Margaret Burghardt, MD


Medscape General Medicine. 1999;1(3) 

In This Article

The Dangers of Inactivity

Physical inactivity is one of the modifiable risk factors for coronary artery disease (CAD), along with cigarette smoking, increased cholesterol levels, hypertension, obesity, and diabetes mellitus.[35] Physical fitness can be improved at any age, and pre- and postmenopausal females show no difference in their ability to alter body composition and improve cardiorespiratory endurance.[8] While CAD studies are now emerging that include or focus on women, many of the earlier presumptions and recommendations regarding women and heart disease were based on studies that only monitored men.
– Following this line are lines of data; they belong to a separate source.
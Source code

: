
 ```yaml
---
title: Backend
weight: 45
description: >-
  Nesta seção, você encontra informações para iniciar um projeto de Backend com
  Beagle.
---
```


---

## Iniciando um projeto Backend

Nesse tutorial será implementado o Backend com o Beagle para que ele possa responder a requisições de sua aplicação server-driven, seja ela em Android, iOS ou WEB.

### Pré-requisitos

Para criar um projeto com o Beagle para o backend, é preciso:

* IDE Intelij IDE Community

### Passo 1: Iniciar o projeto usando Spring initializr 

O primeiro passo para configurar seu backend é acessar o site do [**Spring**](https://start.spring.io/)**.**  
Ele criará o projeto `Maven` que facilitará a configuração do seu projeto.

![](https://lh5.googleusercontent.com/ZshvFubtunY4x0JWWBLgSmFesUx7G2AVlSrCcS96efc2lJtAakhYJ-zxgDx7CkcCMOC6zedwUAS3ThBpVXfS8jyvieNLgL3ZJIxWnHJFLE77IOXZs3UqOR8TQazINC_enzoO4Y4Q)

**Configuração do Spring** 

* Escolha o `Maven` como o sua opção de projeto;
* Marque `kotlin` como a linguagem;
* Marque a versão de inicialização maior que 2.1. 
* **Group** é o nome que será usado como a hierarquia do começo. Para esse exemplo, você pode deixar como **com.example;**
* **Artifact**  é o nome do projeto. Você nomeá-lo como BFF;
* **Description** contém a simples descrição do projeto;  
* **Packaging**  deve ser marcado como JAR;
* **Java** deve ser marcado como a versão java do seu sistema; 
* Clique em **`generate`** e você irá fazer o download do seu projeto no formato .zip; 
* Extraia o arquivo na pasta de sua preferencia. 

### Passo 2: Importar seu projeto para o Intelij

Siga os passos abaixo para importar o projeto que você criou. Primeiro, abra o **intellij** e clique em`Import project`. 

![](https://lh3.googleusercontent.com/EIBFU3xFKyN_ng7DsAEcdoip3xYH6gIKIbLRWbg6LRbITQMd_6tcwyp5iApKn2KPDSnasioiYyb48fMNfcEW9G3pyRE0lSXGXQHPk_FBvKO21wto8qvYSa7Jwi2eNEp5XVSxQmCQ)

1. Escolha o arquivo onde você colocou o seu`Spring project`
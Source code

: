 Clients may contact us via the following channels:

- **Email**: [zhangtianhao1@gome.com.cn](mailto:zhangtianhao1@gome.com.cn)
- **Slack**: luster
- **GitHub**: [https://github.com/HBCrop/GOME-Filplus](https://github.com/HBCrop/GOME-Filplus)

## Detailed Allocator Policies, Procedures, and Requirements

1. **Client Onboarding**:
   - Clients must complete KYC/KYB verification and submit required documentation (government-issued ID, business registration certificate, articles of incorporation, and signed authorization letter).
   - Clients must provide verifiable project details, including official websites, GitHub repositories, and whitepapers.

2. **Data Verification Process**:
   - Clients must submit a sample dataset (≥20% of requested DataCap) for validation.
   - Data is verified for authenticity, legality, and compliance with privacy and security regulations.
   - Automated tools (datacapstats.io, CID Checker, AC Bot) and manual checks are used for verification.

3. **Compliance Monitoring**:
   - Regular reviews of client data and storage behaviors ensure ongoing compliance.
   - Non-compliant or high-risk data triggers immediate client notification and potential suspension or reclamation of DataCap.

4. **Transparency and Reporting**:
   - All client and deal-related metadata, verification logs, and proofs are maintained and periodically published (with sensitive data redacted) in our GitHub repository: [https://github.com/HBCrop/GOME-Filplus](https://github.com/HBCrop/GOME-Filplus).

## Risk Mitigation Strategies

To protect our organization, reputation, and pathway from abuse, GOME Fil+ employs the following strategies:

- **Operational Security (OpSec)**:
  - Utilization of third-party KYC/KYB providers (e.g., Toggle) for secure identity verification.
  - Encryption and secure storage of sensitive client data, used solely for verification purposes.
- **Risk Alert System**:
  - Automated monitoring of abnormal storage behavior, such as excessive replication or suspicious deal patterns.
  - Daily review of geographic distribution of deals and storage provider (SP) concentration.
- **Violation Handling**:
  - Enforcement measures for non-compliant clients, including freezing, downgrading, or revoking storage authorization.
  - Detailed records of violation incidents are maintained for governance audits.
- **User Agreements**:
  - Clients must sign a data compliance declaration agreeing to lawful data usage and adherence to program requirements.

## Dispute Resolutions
Since the early studies in the 1950s of CAD rates in men in well-defined active or sedentary occupations, the literature has shown a strong inverse relationship between habitual physical activity and CAD.[36] In an 8-year study of men and women, with mean age range between 40 and 50 years, Blair and associates[37] used a defined measure of physical fitness (maximal treadmill exercise test) to serve as an objective marker for self-reported habitual physical activity. All-cause mortality rates declined significantly between the least fit and the most fit individuals of both sexes, and the difference was mainly attributable to decreases in cardiovascular disease (CVD) and cancer in the active group. This held true even when adjustments were made for potential confounding variables (such as age, cholesterol levels, and smoking status). This is valuable information because, to date, physical fitness and CHD in women have not been thoroughly studied. The physical activity questionnaires and exercise programs applied to female populations in CHD studies have often been developed and originally validated on males. These questionnaires may not request information about women's regular physical activities (including activities of daily living) and thus may affect the risk assessment for women in some CHD studies. More research is necessary to accurately define risk factors for CHD in women.